L’indemnité d’immobilisation n’étant acquise au promettant, en cas de non signature de l’acheteur dans le délai convenu, qu’à la condition que toutes les conditions suspensives soient réalisées, et
alors qu’il n’est pas justifié de la remise du certificat de conformité à l’acheteur, qui constituait également une condition suspensive aux termes de la promesse de vente, dans les délais, il en résulte que la demande de provision des consorts Y se heurte à une contestation sérieuse qu’il n’appartient pas au juge des référés de trancher.

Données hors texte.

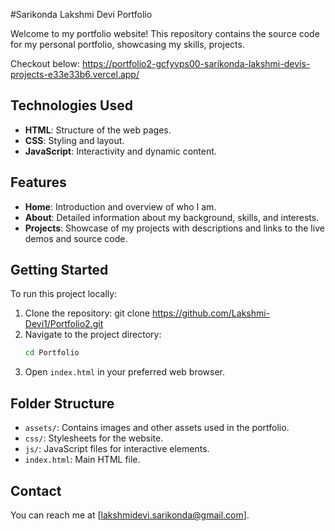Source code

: #Sarikonda Lakshmi Devi Portfolio

Welcome to my portfolio website! This repository contains the source code for my personal portfolio, showcasing my skills, projects.

Checkout below:
https://portfolio2-gcfyvps00-sarikonda-lakshmi-devis-projects-e33e33b6.vercel.app/
## Technologies Used
- **HTML**: Structure of the web pages.
- **CSS**: Styling and layout.
- **JavaScript**: Interactivity and dynamic content.
## Features
- **Home**: Introduction and overview of who I am.
- **About**: Detailed information about my background, skills, and interests.
- **Projects**: Showcase of my projects with descriptions and links to the live demos and source code.
## Getting Started
To run this project locally:
1. Clone the repository:
git clone https://github.com/Lakshmi-Devi1/Portfolio2.git
3. Navigate to the project directory:
   ```bash
   cd Portfolio
   ```
4. Open `index.html` in your preferred web browser.
## Folder Structure
- `assets/`: Contains images and other assets used in the portfolio.
- `css/`: Stylesheets for the website.
- `js/`: JavaScript files for interactive elements.
- `index.html`: Main HTML file.
## Contact
You can reach me at [lakshmidevi.sarikonda@gmail.com].
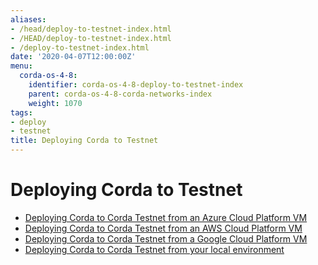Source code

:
```yaml
---
aliases:
- /head/deploy-to-testnet-index.html
- /HEAD/deploy-to-testnet-index.html
- /deploy-to-testnet-index.html
date: '2020-04-07T12:00:00Z'
menu:
  corda-os-4-8:
    identifier: corda-os-4-8-deploy-to-testnet-index
    parent: corda-os-4-8-corda-networks-index
    weight: 1070
tags:
- deploy
- testnet
title: Deploying Corda to Testnet
---
```



# Deploying Corda to Testnet



* [Deploying Corda to Corda Testnet from an Azure Cloud Platform VM](azure-vm-explore.md)
* [Deploying Corda to Corda Testnet from an AWS Cloud Platform VM](aws-vm-explore.md)
* [Deploying Corda to Corda Testnet from a Google Cloud Platform VM](gcp-vm.md)
* [Deploying Corda to Corda Testnet from your local environment](deploy-locally.md)




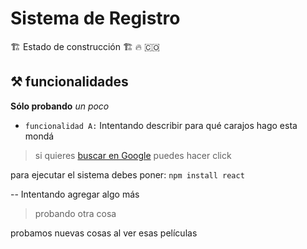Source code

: <h1>Sistema de Registro</h1>

🏗️ Estado de construcción 🏗 🔥 🇨🇴

## ⚒️ funcionalidades
**Sólo probando** *un poco*

- `funcionalidad A:` Intentando describir para qué carajos hago esta mondá 

> si quieres [buscar en Google](https://www.google.com/) puedes hacer click

para ejecutar el sistema debes poner:
```npm install react```

-- Intentando agregar algo más

> probando otra cosa

probamos nuevas cosas al ver esas películas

La Cour en conséquence confirme la décision déférée dans son intégralité.
L’indivision Y, partie perdante, est condamnée aux dépens à hauteur d’appel.
En équité, la Cour la condamne à payer à B C la somme de 1.000 euros sur le fondement de l’article 700 du code de procédure civile, à hauteur d’appel.
PAR CES MOTIFS
La Cour,
Rejette l’exception d’incompétence du juge des référés soulevée par B C ;
Confirme la décision déférée dans son intégralité ;
Condamne solidairement D G Y, X Y, et A Y, aux dépens à hauteur d’appel ;
Condamne solidairement D G Y, X Y, et A Y, à payer à B C la somme de 1.000 euros sur le fondement de l’article 700 du code de procédure civile, à hauteur d’appel ;
Rejette toute autre demande plus ample ou contraire.